Two Kazak union leaders who were arrested and imprisoned in January after leading a hunger strike, have been convicted and fined exorbitant amounts for their protest against the government’s liquidation of the Confederation of Independent Trade Unions of Kazakhstan (KNPRK) in favor of a government-aligned federation.
Amin Yeleusinov, chairman of the Oil Construction Company union, was sentenced to two years in prison on politically motivated embezzlement charges and fined $26,300, according to Human Rights Watch. Yeleusinov, 55, is banned from engaging in any trade union activities for five years.
Authorities attempted to make Yeleusinov sign a false confession, and he has fallen ill due to the conditions in his prison cell and the harsh detention regime, according to the International Trade Union Confederation (ITUC).
Nurbek Kushakbayev, KNPRK deputy president, was sentenced to two years prison in a corrective labor colony and fined $80,000. The OCC demanded the fines to pay for “harm” caused to the company. Human rights organizations say the trials were not conducted with due process and evidence acquitting the men was repressed.
Kazakhstan’s Attacks on Unions Gains Momentum
Yeleusinov’s conviction is the latest development in an ongoing crackdown on independent labor movement in Kazakhstan, according to Human Rights Watch (HRW), and part of an overall spate of “attacks, harassment and prosecutions as Kazakhstan’s embattled civil society continues to be targeted for exercising fundamental rights.”
The country adopted an onerous trade union law in 2014 that marginalized independent unions in favor of a government-controlled federation. Beginning in 2015, the Kazak government began denying registration of unions in the oil, health, construction, media and education sectors along with regional union bodies, as well as the national independent trade confederation. (See the HRW report on violations of workers’ rights in Kazakhstan.)
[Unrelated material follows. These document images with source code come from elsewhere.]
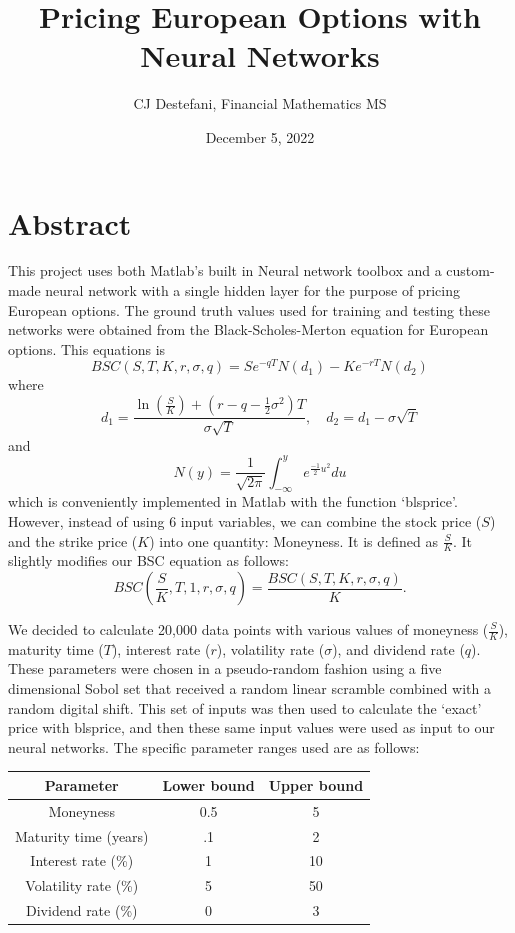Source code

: \documentclass[reqno,14pt]{amsart}
\title{Pricing European Options with Neural Networks}
\author{CJ Destefani, Financial Mathematics MS}
\date{December 5, 2022}
\theoremstyle{plain}
\theoremstyle{definition}
\theoremstyle{remark}
\begin{document}
\maketitle
\section{Abstract}
This project uses both Matlab's built in Neural network toolbox and a custom-made neural network with a single hidden layer for the purpose of pricing European options. The ground truth values used for training and testing these networks were obtained from the Black-Scholes-Merton equation for European options. This equations is 
\begin{equation}
    BSC(S,T,K,r,\sigma,q) = S e^{-qT} N(d_1) - K e^{-r T}N(d_2)
\end{equation}
where 
\begin{equation}
    d_1 = \frac{\ln(\frac{S}{K}) + (r -q -\frac{1}{2}\sigma^2) T}{\sigma \sqrt{T}}, \quad d_2 = d_1 - \sigma \sqrt{T}
\end{equation}
and
\begin{equation}
    N(y) = \frac{1}{\sqrt{2 \pi}} \int_{-\infty}^y e^{\frac{-1}{2} u^2} du
\end{equation}
which is conveniently implemented in Matlab with the function `blsprice'. However, instead of using 6 input variables, we can combine the stock price ($S$) and the strike price ($K$) into one quantity: Moneyness. It is defined as $\frac{S}{K}$. It slightly modifies our BSC equation as follows:
\begin{equation}
    BSC(\frac{S}{K},T,1,r,\sigma,q) = \frac{BSC(S,T,K,r,\sigma,q)}{K}.
\end{equation}

We decided to calculate 20,000 data points with various values of moneyness ($\frac{S}{K}$), maturity time ($T$), interest rate ($r$), volatility rate ($\sigma$), and dividend rate ($q$). These parameters were chosen in a pseudo-random fashion using a five dimensional Sobol set that received a random linear scramble combined with a random digital shift. This set of inputs was then used to calculate the `exact' price with blsprice, and then these same input values were used as input to our neural networks. The specific parameter ranges used are as follows:
\begin{center}
\begin{tabular}{||c c c||} 
 \hline
 Parameter & Lower bound & Upper bound \\ [0.5ex] 
 \hline\hline
 Moneyness & 0.5 & 5 \\ 
 \hline
 Maturity time (years) & .1 & 2 \\
 \hline
 Interest rate (\%) & 1 & 10 \\
 \hline
 Volatility rate (\%) & 5 & 50\\
 \hline
 Dividend rate (\%) & 0 & 3\\
 \hline
\end{tabular}
\end{center}
\end{document}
Larisa Kharkova, KNPRK chairperson, has been subjected to administrative and judicial harassment since the beginning of this year, and she is now facing what human rights organizations say is a series of trumped-up criminal charges.
‘Foreign Investors Should Recognize Kazakhstan’s Attacks on Workers’
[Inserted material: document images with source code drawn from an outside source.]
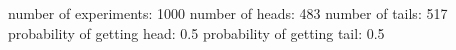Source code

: number of experiments: 1000
number of heads: 483
number of tails: 517
probability of getting head: 0.5
probability of getting tail: 0.5
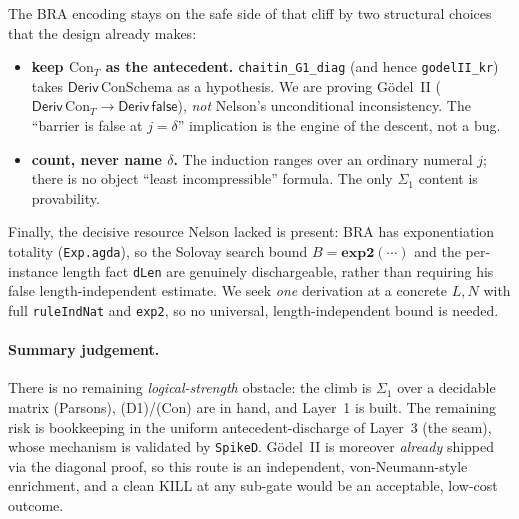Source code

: \documentclass[11pt]{article}
\theoremstyle{plain}
\theoremstyle{definition}
\theoremstyle{remark}
\newcommand{\Deriv}{\mathsf{Deriv}}
\newcommand{\Con}{\mathrm{Con}_T}
\newcommand{\false}{\mathsf{false}}
\begin{document}
The BRA encoding stays on the safe side of that cliff by two structural choices
that the design already makes:
\begin{itemize}
\item \textbf{keep $\Con$ as the antecedent.} \texttt{chaitin\_G1\_diag} (and hence
  \texttt{godelII\_kr}) takes $\Deriv\,\mathrm{ConSchema}$ as a hypothesis. We are
  proving G\"odel~II ($\Deriv\,\Con \to \Deriv\,\false$), \emph{not} Nelson's
  unconditional inconsistency. The ``barrier is false at $j=\delta$'' implication
  is the engine of the descent, not a bug.
\item \textbf{count, never name $\delta$.} The induction ranges over an ordinary
  numeral $j$; there is no object ``least incompressible'' formula. The only
  $\Sigma_1$ content is provability.
\end{itemize}
Finally, the decisive resource Nelson lacked is present: BRA has exponentiation
totality (\texttt{Exp.agda}), so the Solovay search bound $B=\mathbf{exp2}(\cdots)$
and the per-instance length fact \texttt{dLen} are genuinely dischargeable, rather
than requiring his false length-independent estimate. We seek \emph{one}
derivation at a concrete $L,N$ with full \texttt{ruleIndNat} and \texttt{exp2}, so
no universal, length-independent bound is needed.

\paragraph{Summary judgement.} There is no remaining \emph{logical-strength}
obstacle: the climb is $\Sigma_1$ over a decidable matrix (Parsons), (D1)/(Con)
are in hand, and Layer~1 is built. The remaining risk is bookkeeping in the
uniform antecedent-discharge of Layer~3 (the seam), whose mechanism is validated
by \texttt{SpikeD}. G\"odel~II is moreover \emph{already} shipped via the diagonal
proof, so this route is an independent, von-Neumann-style enrichment, and a clean
KILL at any sub-gate would be an acceptable, low-cost outcome.
\end{document}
The ITUC has lodged a formal complaint with the International Labor Organization over the union leaders’ imprisonment and over the government’s refusal to recognize the rights of workers to form independent trade unions.
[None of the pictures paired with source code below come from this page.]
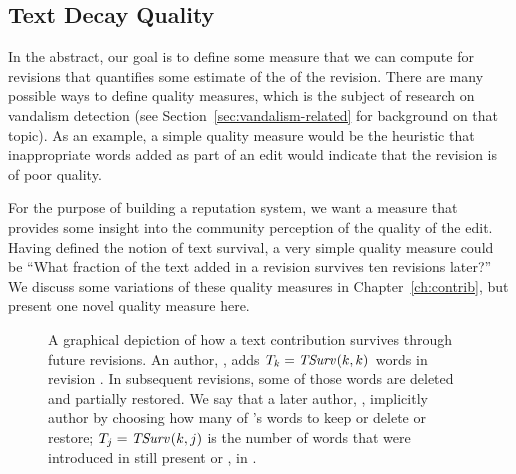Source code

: \subsection{Text Decay Quality}

In the abstract, our goal is to define some measure that we can compute for
revisions that quantifies some estimate of the  of the
revision.
There are many possible ways to define quality measures, which is the
subject of research on vandalism detection (see
Section~\ref{sec:vandalism-related} for background on that topic).
As an example, a simple quality measure would be the heuristic that
inappropriate words added as part of an edit would indicate that the revision
is of poor quality.

For the purpose of building a reputation system, we want a measure
that provides some insight into the community perception of the
quality of the edit.
Having defined the notion of text survival, a very simple quality measure
could be ``What fraction of the text added in a revision survives
ten revisions later?''
We discuss some variations of these quality measures in
Chapter~\ref{ch:contrib}, but present one novel quality measure here.

\begin{figure}[htbp]
\centering
{}
\caption{A graphical depiction of how a text contribution survives
	through future revisions.
        An author, , adds
    $T_k = \mathit{TSurv}_{}(k,k)$ words in revision .  In subsequent
    revisions, some of those words are deleted and partially restored.
    We say that a later author, , implicitly 
    author  by choosing how many of 's words
    to keep or delete or restore; $T_j = \mathit{TSurv}_{}(k,j)$ is the number of words
    that were introduced in  still present or
    , in .
}
\label{fig:textsurvival} 
\end{figure}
Last month, Kazakhstan hosted an international exposition featuring the theme, “future energy,” a high-profile event expected to draw 3 million visitors, including global wealth leaders. Events like EXPO 2017 “should not distract from the serious human rights problems in Kazakhstan, or from the human costs of the government’s repressive policies,” according to Mihra Rittmann, an HRW researcher in Central Asia.
“Foreign investors–many of whom recognize the importance of upholding international labor standards–should take note that while the government claimed it was creating a better system of social partnerships and modernizing trade unions, the reality is that they decimated Kazakhstan’s independent trade union movement,” says Rittmann.